(Dataset entries)
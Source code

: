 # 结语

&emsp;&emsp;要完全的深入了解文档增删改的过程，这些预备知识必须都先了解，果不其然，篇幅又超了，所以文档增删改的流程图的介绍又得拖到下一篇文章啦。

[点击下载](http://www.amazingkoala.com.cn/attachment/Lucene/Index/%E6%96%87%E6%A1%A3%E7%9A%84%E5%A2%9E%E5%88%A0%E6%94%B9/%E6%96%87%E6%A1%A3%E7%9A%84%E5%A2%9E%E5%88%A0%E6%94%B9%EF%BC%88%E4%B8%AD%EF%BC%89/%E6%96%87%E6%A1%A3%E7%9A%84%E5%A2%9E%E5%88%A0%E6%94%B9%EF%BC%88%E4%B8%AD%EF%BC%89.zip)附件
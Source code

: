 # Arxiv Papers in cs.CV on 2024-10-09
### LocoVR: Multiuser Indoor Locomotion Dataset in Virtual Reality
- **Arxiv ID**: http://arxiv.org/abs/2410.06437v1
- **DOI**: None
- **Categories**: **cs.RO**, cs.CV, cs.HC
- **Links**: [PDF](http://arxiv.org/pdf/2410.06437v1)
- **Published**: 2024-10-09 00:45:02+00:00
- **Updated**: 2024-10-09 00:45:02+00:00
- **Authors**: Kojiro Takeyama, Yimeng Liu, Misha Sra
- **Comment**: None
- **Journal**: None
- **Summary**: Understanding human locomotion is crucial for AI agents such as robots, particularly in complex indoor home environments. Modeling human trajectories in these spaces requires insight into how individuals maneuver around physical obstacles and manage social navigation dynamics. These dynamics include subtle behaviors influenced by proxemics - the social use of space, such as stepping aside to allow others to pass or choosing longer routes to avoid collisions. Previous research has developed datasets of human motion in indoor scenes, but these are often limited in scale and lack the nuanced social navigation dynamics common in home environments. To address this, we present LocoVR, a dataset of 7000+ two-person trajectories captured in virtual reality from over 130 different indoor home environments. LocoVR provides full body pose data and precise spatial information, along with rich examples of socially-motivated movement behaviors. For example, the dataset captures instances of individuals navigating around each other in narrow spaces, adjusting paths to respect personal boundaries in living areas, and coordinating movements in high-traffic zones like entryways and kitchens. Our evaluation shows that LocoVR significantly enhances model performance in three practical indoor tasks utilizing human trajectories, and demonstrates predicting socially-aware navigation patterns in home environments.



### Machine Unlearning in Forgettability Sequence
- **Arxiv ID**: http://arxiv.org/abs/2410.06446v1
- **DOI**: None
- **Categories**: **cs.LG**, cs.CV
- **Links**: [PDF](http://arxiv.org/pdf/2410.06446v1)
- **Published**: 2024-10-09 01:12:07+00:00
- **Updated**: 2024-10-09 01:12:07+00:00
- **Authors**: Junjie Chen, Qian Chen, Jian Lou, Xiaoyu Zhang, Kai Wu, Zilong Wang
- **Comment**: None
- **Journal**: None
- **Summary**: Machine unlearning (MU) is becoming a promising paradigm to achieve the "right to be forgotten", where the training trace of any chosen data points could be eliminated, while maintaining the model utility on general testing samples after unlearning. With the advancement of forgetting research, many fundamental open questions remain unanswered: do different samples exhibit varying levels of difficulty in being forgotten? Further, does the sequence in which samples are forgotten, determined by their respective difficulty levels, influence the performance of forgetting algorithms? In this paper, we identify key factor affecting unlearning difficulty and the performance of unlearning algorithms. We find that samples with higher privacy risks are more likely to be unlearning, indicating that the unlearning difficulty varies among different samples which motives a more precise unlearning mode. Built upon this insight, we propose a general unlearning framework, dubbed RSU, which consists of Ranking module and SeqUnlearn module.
(End Dataset entries)
Write out every line from the records above, word for word.

Source code

: # 结语

&emsp;&emsp;要完全的深入了解文档增删改的过程，这些预备知识必须都先了解，果不其然，篇幅又超了，所以文档增删改的流程图的介绍又得拖到下一篇文章啦。

[点击下载](http://www.amazingkoala.com.cn/attachment/Lucene/Index/%E6%96%87%E6%A1%A3%E7%9A%84%E5%A2%9E%E5%88%A0%E6%94%B9/%E6%96%87%E6%A1%A3%E7%9A%84%E5%A2%9E%E5%88%A0%E6%94%B9%EF%BC%88%E4%B8%AD%EF%BC%89/%E6%96%87%E6%A1%A3%E7%9A%84%E5%A2%9E%E5%88%A0%E6%94%B9%EF%BC%88%E4%B8%AD%EF%BC%89.zip)附件
Source code

: # Arxiv Papers in cs.CV on 2024-10-09
### LocoVR: Multiuser Indoor Locomotion Dataset in Virtual Reality
- **Arxiv ID**: http://arxiv.org/abs/2410.06437v1
- **DOI**: None
- **Categories**: **cs.RO**, cs.CV, cs.HC
- **Links**: [PDF](http://arxiv.org/pdf/2410.06437v1)
- **Published**: 2024-10-09 00:45:02+00:00
- **Updated**: 2024-10-09 00:45:02+00:00
- **Authors**: Kojiro Takeyama, Yimeng Liu, Misha Sra
- **Comment**: None
- **Journal**: None
- **Summary**: Understanding human locomotion is crucial for AI agents such as robots, particularly in complex indoor home environments. Modeling human trajectories in these spaces requires insight into how individuals maneuver around physical obstacles and manage social navigation dynamics. These dynamics include subtle behaviors influenced by proxemics - the social use of space, such as stepping aside to allow others to pass or choosing longer routes to avoid collisions. Previous research has developed datasets of human motion in indoor scenes, but these are often limited in scale and lack the nuanced social navigation dynamics common in home environments. To address this, we present LocoVR, a dataset of 7000+ two-person trajectories captured in virtual reality from over 130 different indoor home environments. LocoVR provides full body pose data and precise spatial information, along with rich examples of socially-motivated movement behaviors. For example, the dataset captures instances of individuals navigating around each other in narrow spaces, adjusting paths to respect personal boundaries in living areas, and coordinating movements in high-traffic zones like entryways and kitchens. Our evaluation shows that LocoVR significantly enhances model performance in three practical indoor tasks utilizing human trajectories, and demonstrates predicting socially-aware navigation patterns in home environments.



### Machine Unlearning in Forgettability Sequence
- **Arxiv ID**: http://arxiv.org/abs/2410.06446v1
- **DOI**: None
- **Categories**: **cs.LG**, cs.CV
- **Links**: [PDF](http://arxiv.org/pdf/2410.06446v1)
- **Published**: 2024-10-09 01:12:07+00:00
- **Updated**: 2024-10-09 01:12:07+00:00
- **Authors**: Junjie Chen, Qian Chen, Jian Lou, Xiaoyu Zhang, Kai Wu, Zilong Wang
- **Comment**: None
- **Journal**: None
- **Summary**: Machine unlearning (MU) is becoming a promising paradigm to achieve the "right to be forgotten", where the training trace of any chosen data points could be eliminated, while maintaining the model utility on general testing samples after unlearning. With the advancement of forgetting research, many fundamental open questions remain unanswered: do different samples exhibit varying levels of difficulty in being forgotten? Further, does the sequence in which samples are forgotten, determined by their respective difficulty levels, influence the performance of forgetting algorithms? In this paper, we identify key factor affecting unlearning difficulty and the performance of unlearning algorithms. We find that samples with higher privacy risks are more likely to be unlearning, indicating that the unlearning difficulty varies among different samples which motives a more precise unlearning mode. Built upon this insight, we propose a general unlearning framework, dubbed RSU, which consists of Ranking module and SeqUnlearn module.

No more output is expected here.